═════ GIVEN ENTRIES ═════
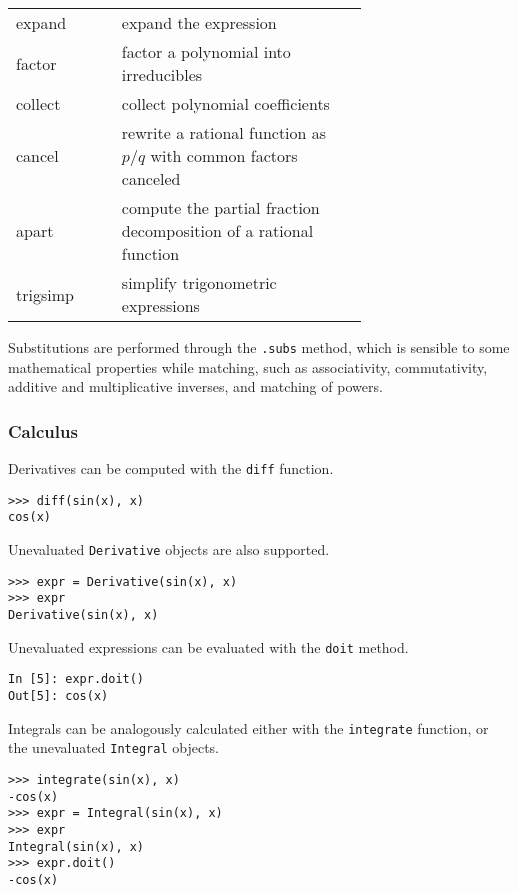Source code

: \label{simplify-table}
\begin{tabular}{l|p{0.7\linewidth}}
expand & expand the expression \\
factor & factor a polynomial into irreducibles \\
collect & collect polynomial coefficients \\
cancel & rewrite a rational function as $p/q$ with common factors canceled \\
apart & compute the partial fraction decomposition of a rational function \\
trigsimp & simplify trigonometric expressions~\cite{fu2006automated} \\
\end{tabular}

Substitutions are performed through the \texttt{.subs} method, which is
sensible to some mathematical properties while matching, such as
associativity, commutativity, additive and multiplicative inverses, and
matching of powers.


\subsubsection{Calculus}


Derivatives can be computed with the \verb|diff| function.

\begin{verbatim}
>>> diff(sin(x), x)
cos(x)
\end{verbatim}

Unevaluated \verb|Derivative| objects are also supported.

\begin{verbatim}
>>> expr = Derivative(sin(x), x)
>>> expr
Derivative(sin(x), x)
\end{verbatim}

Unevaluated expressions can be evaluated with the \verb|doit| method.

\begin{verbatim}
In [5]: expr.doit()
Out[5]: cos(x)
\end{verbatim}

Integrals can be analogously calculated either with the \verb|integrate|
function, or the unevaluated \verb|Integral| objects.
\begin{verbatim}
>>> integrate(sin(x), x)
-cos(x)
>>> expr = Integral(sin(x), x)
>>> expr
Integral(sin(x), x)
>>> expr.doit()
-cos(x)
\end{verbatim}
═════
Repeat the entries exactly as they are given, leaving out each image.

Source code

: \label{simplify-table}
\begin{tabular}{l|p{0.7\linewidth}}
expand & expand the expression \\
factor & factor a polynomial into irreducibles \\
collect & collect polynomial coefficients \\
cancel & rewrite a rational function as $p/q$ with common factors canceled \\
apart & compute the partial fraction decomposition of a rational function \\
trigsimp & simplify trigonometric expressions~\cite{fu2006automated} \\
\end{tabular}

Substitutions are performed through the \texttt{.subs} method, which is
sensible to some mathematical properties while matching, such as
associativity, commutativity, additive and multiplicative inverses, and
matching of powers.


\subsubsection{Calculus}


Derivatives can be computed with the \verb|diff| function.

\begin{verbatim}
>>> diff(sin(x), x)
cos(x)
\end{verbatim}

Unevaluated \verb|Derivative| objects are also supported.

\begin{verbatim}
>>> expr = Derivative(sin(x), x)
>>> expr
Derivative(sin(x), x)
\end{verbatim}

Unevaluated expressions can be evaluated with the \verb|doit| method.

\begin{verbatim}
In [5]: expr.doit()
Out[5]: cos(x)
\end{verbatim}

Integrals can be analogously calculated either with the \verb|integrate|
function, or the unevaluated \verb|Integral| objects.
\begin{verbatim}
>>> integrate(sin(x), x)
-cos(x)
>>> expr = Integral(sin(x), x)
>>> expr
Integral(sin(x), x)
>>> expr.doit()
-cos(x)
\end{verbatim}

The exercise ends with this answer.